> **About this exercise**
Search the entries for lines that contain the word "MuMu", and report each one found.

> **Saved entries**
= Beginning of Section =

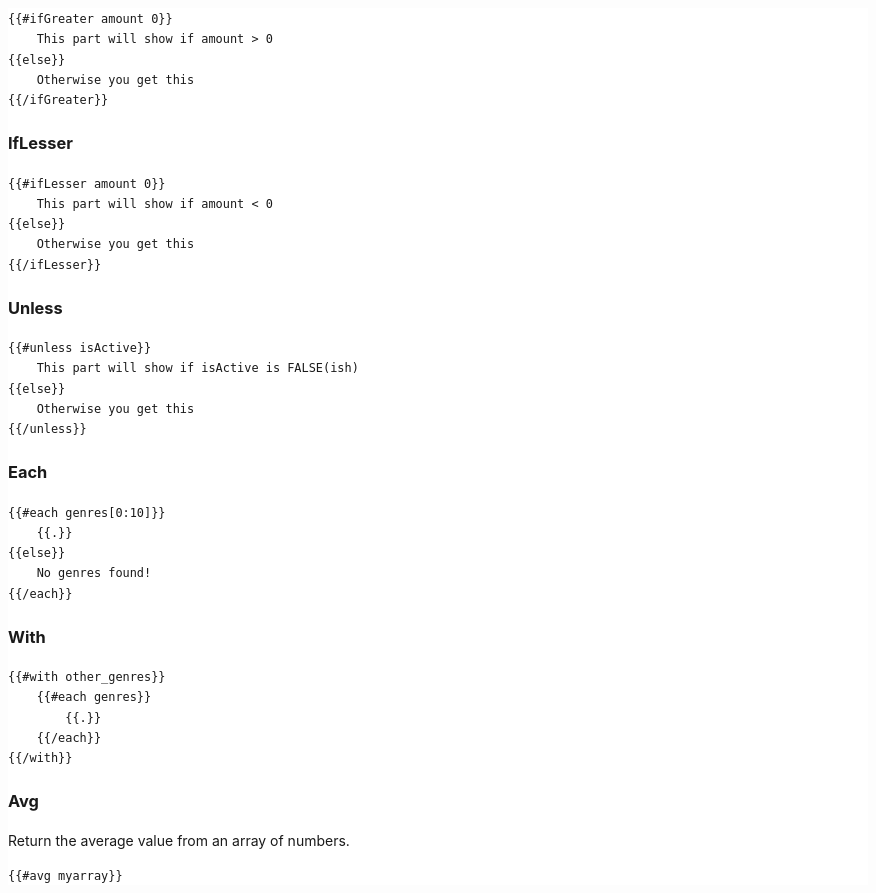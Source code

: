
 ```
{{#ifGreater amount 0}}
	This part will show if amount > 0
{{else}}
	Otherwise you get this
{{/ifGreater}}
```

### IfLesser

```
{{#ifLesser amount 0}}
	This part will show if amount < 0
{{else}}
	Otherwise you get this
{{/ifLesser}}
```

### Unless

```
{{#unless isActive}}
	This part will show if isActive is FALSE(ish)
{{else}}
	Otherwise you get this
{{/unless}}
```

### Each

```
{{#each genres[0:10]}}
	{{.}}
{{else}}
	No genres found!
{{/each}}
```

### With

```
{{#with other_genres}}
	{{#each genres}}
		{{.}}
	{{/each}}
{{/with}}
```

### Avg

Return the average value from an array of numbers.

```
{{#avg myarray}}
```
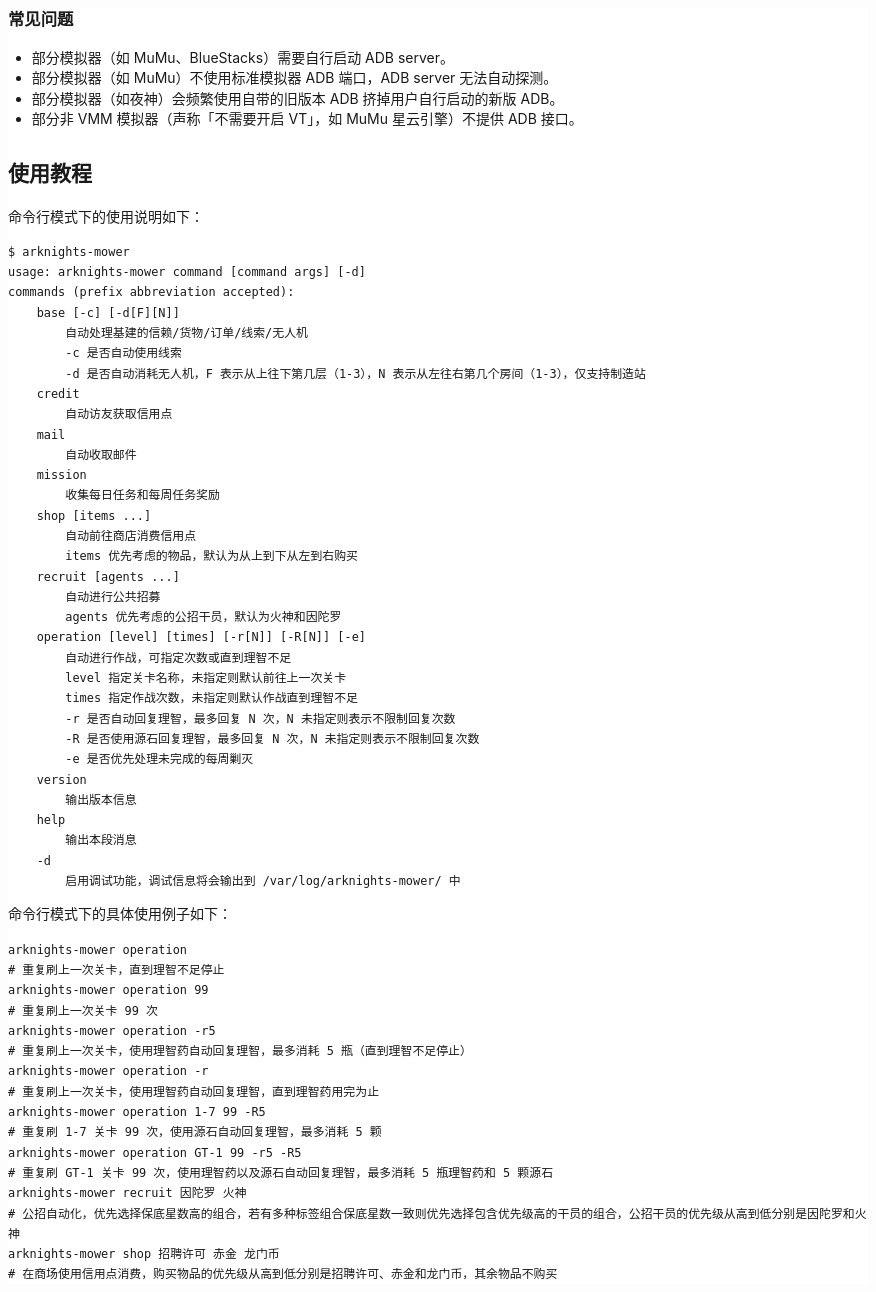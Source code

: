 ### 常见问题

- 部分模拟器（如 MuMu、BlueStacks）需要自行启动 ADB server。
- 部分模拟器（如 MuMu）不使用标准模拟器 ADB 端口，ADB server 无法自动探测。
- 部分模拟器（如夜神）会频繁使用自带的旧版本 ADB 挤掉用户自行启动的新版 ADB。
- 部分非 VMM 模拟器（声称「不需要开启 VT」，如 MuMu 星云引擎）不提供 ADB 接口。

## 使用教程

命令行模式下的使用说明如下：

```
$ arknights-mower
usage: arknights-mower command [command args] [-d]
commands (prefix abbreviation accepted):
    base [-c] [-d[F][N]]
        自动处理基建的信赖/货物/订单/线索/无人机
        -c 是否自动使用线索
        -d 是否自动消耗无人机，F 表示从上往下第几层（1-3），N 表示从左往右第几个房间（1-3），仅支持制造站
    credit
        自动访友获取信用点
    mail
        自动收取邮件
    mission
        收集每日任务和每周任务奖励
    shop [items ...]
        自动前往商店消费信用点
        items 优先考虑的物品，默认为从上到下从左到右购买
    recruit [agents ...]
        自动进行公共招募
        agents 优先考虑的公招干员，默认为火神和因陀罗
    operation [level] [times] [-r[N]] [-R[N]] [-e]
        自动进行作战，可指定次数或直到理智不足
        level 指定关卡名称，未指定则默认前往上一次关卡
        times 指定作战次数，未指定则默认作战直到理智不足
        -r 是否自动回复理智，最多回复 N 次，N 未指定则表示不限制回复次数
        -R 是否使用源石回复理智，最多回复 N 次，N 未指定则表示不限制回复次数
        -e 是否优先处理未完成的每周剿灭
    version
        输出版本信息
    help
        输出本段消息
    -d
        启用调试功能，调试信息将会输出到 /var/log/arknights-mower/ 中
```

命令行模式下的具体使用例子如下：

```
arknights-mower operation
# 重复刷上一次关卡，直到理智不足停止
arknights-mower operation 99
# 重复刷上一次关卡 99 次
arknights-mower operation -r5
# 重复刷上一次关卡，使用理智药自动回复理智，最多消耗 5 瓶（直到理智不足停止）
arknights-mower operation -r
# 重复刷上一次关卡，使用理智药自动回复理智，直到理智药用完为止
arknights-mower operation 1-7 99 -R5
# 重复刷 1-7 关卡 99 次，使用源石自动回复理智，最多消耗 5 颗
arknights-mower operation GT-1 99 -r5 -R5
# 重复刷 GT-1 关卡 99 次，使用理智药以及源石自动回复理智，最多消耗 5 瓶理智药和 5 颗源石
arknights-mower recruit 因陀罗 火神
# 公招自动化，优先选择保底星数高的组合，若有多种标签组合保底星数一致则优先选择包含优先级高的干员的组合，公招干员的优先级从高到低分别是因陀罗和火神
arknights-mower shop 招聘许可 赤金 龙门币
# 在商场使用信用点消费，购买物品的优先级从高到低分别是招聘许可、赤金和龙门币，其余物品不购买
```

= End of Section =

> **Your response**
- 部分模拟器（如 MuMu、BlueStacks）需要自行启动 ADB server。
- 部分模拟器（如 MuMu）不使用标准模拟器 ADB 端口，ADB server 无法自动探测。
- 部分非 VMM 模拟器（声称「不需要开启 VT」，如 MuMu 星云引擎）不提供 ADB 接口。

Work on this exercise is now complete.